▸ **ASSIGNED TASK**
Please set down exactly the lines of the listing below from the line containing "- User can create" through the line containing "16. Else if", both lines included, leaving out all other lines.

○ ○ ○ ○ ○

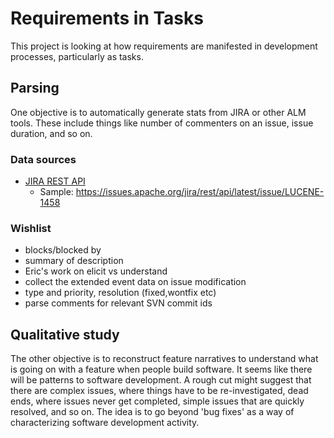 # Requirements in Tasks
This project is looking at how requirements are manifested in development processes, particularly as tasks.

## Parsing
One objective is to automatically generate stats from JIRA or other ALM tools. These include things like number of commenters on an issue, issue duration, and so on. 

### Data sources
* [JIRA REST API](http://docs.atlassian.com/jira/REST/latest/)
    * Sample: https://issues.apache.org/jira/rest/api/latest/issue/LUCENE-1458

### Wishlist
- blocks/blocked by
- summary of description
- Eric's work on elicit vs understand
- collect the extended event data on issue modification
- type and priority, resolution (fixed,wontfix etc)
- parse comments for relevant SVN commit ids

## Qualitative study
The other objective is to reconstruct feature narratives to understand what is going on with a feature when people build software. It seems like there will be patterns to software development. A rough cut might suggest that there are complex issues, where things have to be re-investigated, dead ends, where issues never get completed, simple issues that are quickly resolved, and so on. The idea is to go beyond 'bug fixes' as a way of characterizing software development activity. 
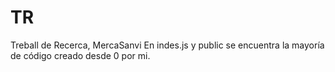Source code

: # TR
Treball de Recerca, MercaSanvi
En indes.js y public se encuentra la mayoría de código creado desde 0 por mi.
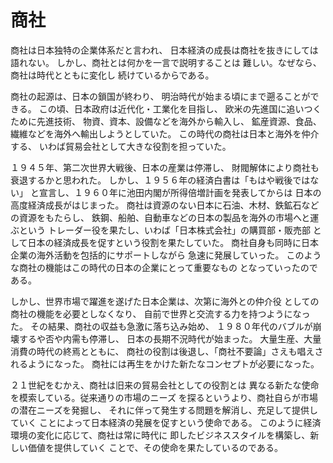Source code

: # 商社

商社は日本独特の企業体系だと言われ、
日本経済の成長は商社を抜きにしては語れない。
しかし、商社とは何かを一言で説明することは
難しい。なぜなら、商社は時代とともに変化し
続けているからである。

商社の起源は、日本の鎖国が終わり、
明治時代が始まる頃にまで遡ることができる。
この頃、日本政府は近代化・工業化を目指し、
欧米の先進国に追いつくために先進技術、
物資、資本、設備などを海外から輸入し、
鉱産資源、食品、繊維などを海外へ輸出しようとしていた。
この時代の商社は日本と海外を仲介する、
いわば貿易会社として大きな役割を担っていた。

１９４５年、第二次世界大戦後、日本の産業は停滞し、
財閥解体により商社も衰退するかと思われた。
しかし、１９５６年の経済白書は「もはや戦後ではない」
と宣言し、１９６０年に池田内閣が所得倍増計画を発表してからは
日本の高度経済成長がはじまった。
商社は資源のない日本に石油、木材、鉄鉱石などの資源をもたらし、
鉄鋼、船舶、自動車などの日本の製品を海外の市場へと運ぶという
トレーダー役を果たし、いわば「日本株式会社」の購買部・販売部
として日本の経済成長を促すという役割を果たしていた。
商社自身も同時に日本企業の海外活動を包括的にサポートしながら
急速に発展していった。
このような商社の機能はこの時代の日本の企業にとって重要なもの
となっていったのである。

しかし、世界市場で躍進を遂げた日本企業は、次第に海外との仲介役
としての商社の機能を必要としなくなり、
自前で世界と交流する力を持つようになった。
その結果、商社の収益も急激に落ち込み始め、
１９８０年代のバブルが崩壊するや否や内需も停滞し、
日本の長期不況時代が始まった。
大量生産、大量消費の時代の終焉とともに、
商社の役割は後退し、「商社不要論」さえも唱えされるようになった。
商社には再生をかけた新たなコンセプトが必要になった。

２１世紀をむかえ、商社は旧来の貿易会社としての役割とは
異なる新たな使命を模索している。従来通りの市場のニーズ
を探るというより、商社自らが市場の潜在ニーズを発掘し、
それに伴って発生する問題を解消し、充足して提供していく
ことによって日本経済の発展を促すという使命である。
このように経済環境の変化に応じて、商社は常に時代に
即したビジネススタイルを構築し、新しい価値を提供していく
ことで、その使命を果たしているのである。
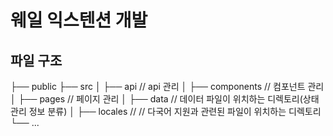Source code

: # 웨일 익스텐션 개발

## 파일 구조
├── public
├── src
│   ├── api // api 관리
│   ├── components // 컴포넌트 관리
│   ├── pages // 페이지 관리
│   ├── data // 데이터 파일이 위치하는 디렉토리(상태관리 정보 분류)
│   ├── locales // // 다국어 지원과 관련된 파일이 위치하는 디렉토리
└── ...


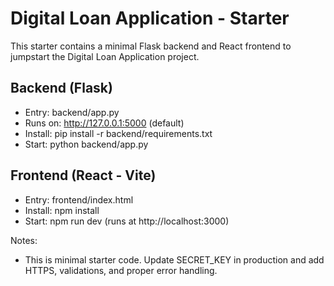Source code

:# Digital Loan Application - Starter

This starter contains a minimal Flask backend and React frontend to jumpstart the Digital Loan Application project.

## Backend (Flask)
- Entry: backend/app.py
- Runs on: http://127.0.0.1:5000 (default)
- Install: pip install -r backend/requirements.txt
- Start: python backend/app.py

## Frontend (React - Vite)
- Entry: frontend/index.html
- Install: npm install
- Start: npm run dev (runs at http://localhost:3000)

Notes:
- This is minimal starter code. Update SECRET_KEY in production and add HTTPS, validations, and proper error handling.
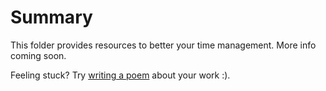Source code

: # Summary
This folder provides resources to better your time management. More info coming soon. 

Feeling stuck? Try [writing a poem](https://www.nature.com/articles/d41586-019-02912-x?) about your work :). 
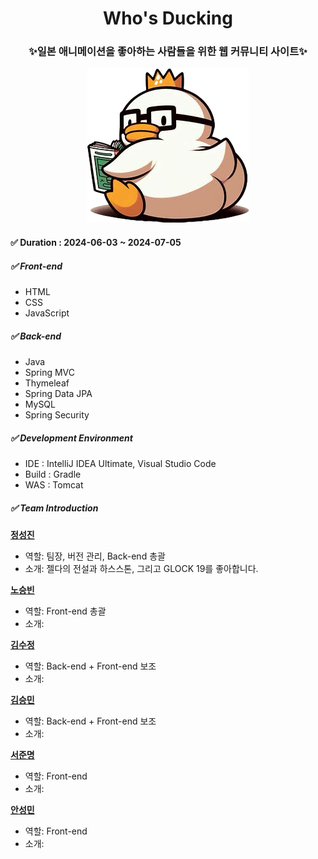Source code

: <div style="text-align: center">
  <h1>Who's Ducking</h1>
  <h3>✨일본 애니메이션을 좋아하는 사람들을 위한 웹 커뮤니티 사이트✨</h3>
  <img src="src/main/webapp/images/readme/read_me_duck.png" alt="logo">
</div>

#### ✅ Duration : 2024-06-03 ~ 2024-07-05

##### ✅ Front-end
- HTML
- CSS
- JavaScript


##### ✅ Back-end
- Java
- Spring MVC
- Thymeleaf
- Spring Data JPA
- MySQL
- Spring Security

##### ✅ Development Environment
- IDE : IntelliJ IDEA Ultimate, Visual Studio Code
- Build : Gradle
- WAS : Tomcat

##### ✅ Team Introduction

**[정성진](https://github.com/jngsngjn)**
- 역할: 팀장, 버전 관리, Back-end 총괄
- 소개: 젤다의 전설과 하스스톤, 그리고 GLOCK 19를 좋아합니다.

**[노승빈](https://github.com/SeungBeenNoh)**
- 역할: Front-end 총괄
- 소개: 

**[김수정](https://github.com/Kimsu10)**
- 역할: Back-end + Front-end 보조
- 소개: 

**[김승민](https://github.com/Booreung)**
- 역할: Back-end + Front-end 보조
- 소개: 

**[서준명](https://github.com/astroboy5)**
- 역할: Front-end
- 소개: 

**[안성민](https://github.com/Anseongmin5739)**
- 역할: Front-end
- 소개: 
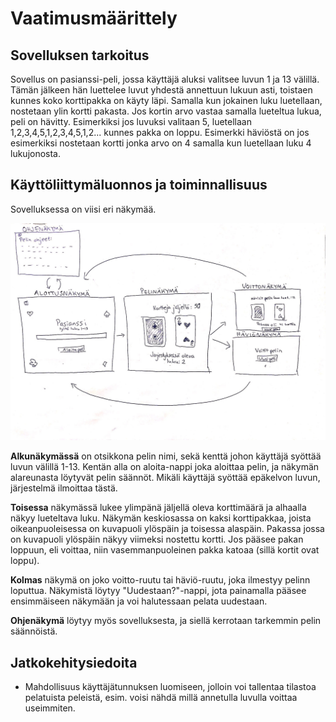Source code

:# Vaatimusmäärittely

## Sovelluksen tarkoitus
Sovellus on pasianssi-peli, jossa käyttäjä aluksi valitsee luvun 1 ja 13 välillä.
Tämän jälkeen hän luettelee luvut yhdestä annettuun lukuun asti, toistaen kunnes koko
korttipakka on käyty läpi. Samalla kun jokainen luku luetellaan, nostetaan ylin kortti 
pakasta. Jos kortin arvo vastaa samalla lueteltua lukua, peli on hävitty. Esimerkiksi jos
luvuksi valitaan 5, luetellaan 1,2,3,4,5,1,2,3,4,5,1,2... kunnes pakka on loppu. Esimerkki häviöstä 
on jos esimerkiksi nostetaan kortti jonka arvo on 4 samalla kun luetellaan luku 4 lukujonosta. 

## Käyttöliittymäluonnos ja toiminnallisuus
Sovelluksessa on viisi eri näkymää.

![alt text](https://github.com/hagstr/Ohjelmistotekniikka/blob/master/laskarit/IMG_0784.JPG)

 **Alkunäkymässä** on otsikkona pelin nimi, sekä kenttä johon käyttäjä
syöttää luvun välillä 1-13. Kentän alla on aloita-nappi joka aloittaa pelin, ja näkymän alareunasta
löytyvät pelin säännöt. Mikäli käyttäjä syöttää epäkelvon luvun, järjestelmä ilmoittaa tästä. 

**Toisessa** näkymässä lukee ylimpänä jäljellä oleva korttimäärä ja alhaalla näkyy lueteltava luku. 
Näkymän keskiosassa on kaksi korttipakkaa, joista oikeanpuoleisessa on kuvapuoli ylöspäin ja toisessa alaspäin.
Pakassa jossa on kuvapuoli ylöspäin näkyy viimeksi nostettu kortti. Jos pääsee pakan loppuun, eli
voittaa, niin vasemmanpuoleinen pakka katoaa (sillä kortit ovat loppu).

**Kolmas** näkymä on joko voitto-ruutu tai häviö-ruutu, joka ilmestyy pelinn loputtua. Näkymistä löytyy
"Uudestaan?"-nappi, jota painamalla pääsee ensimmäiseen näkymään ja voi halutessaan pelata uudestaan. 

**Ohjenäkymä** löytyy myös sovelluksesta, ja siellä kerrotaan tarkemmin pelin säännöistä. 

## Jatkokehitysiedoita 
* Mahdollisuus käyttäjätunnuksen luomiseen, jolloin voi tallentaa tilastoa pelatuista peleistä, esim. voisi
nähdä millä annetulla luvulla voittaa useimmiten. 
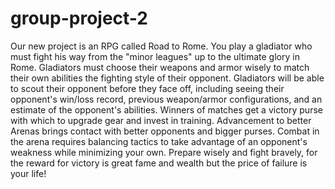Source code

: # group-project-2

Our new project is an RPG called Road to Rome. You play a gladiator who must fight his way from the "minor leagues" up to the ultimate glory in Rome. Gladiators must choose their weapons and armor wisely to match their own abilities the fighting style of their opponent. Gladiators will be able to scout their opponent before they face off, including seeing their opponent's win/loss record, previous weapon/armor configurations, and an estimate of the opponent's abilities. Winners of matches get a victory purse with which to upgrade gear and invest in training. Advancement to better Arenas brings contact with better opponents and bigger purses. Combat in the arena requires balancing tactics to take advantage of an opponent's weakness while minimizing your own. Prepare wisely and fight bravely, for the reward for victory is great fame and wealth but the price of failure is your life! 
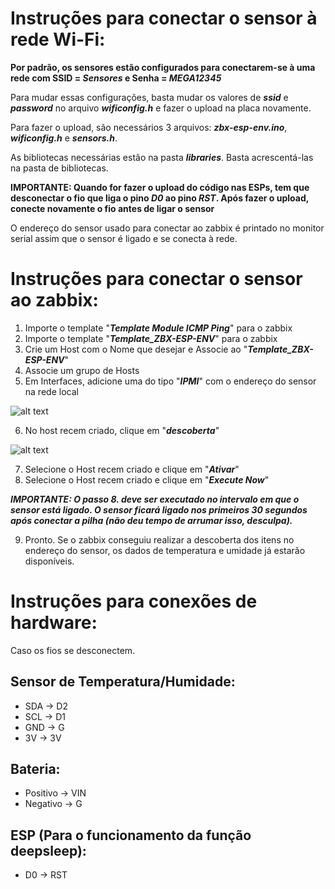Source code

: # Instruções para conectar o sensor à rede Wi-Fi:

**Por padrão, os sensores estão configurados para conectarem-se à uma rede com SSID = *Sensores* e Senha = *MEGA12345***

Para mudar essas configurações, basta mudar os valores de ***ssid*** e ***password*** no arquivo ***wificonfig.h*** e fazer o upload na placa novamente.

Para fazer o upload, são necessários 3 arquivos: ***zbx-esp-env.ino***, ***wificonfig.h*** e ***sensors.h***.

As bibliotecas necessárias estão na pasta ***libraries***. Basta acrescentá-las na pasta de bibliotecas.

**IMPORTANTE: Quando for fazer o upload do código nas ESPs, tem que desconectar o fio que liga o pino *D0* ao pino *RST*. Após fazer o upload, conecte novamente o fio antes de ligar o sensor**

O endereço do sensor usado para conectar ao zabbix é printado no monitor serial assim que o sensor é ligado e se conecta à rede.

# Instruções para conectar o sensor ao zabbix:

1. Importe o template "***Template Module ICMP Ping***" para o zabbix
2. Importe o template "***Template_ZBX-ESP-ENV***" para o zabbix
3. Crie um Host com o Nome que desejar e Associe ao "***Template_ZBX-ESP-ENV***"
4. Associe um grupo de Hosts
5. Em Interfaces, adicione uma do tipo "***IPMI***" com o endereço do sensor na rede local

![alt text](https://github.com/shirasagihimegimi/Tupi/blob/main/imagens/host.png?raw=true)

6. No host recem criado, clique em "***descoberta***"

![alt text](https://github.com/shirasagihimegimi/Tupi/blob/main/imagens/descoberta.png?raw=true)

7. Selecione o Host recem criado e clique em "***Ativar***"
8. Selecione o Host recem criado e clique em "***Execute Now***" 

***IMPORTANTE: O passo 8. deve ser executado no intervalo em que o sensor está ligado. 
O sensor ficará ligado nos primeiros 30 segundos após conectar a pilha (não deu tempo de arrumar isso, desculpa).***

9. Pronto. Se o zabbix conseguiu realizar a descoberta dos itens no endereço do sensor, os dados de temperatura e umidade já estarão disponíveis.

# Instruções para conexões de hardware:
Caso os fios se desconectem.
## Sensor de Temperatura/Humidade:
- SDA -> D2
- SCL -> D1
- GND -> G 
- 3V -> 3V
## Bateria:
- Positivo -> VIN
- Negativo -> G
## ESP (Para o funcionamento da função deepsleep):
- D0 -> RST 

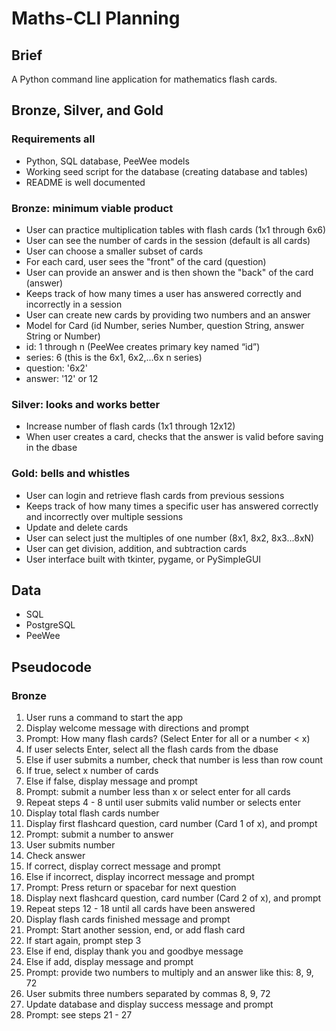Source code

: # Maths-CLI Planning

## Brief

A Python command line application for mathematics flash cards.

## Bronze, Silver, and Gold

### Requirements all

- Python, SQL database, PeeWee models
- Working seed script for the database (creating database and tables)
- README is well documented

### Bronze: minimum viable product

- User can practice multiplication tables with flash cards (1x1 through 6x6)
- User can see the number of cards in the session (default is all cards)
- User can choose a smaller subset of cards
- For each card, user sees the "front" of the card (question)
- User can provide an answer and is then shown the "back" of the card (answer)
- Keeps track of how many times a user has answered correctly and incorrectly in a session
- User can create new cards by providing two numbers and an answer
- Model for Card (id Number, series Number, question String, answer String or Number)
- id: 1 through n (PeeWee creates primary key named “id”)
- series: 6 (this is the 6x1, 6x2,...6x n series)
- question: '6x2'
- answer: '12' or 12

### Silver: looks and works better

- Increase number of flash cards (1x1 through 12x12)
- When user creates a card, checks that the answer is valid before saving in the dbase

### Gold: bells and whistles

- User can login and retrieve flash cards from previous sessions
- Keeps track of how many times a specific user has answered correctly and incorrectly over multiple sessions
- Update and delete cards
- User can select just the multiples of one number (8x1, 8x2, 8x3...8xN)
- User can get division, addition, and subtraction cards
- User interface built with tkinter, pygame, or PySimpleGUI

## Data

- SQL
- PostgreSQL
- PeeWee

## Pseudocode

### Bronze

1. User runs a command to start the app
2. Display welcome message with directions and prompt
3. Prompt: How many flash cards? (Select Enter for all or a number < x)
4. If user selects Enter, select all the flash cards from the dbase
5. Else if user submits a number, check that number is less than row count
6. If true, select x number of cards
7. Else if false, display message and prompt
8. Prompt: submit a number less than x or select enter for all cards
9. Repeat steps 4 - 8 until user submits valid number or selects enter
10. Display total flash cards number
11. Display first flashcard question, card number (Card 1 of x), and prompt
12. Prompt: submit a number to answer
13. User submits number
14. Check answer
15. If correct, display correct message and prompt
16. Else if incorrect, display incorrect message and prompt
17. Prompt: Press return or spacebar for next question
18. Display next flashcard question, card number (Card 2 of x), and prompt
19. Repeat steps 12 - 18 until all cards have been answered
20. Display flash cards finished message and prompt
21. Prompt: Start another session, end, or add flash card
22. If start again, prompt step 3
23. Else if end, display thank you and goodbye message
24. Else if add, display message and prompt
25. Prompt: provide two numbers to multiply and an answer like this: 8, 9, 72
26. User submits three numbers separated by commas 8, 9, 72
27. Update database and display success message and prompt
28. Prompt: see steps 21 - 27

○ ○ ○ ○ ○

▸ **ANSWER FOR THIS EXERCISE**
- User can create new cards by providing two numbers and an answer
- Model for Card (id Number, series Number, question String, answer String or Number)
- id: 1 through n (PeeWee creates primary key named “id”)
- series: 6 (this is the 6x1, 6x2,...6x n series)
- question: '6x2'
- answer: '12' or 12

### Silver: looks and works better

- Increase number of flash cards (1x1 through 12x12)
- When user creates a card, checks that the answer is valid before saving in the dbase

### Gold: bells and whistles

- User can login and retrieve flash cards from previous sessions
- Keeps track of how many times a specific user has answered correctly and incorrectly over multiple sessions
- Update and delete cards
- User can select just the multiples of one number (8x1, 8x2, 8x3...8xN)
- User can get division, addition, and subtraction cards
- User interface built with tkinter, pygame, or PySimpleGUI

## Data

- SQL
- PostgreSQL
- PeeWee

## Pseudocode

### Bronze

1. User runs a command to start the app
2. Display welcome message with directions and prompt
3. Prompt: How many flash cards? (Select Enter for all or a number < x)
4. If user selects Enter, select all the flash cards from the dbase
5. Else if user submits a number, check that number is less than row count
6. If true, select x number of cards
7. Else if false, display message and prompt
8. Prompt: submit a number less than x or select enter for all cards
9. Repeat steps 4 - 8 until user submits valid number or selects enter
10. Display total flash cards number
11. Display first flashcard question, card number (Card 1 of x), and prompt
12. Prompt: submit a number to answer
13. User submits number
14. Check answer
15. If correct, display correct message and prompt
16. Else if incorrect, display incorrect message and prompt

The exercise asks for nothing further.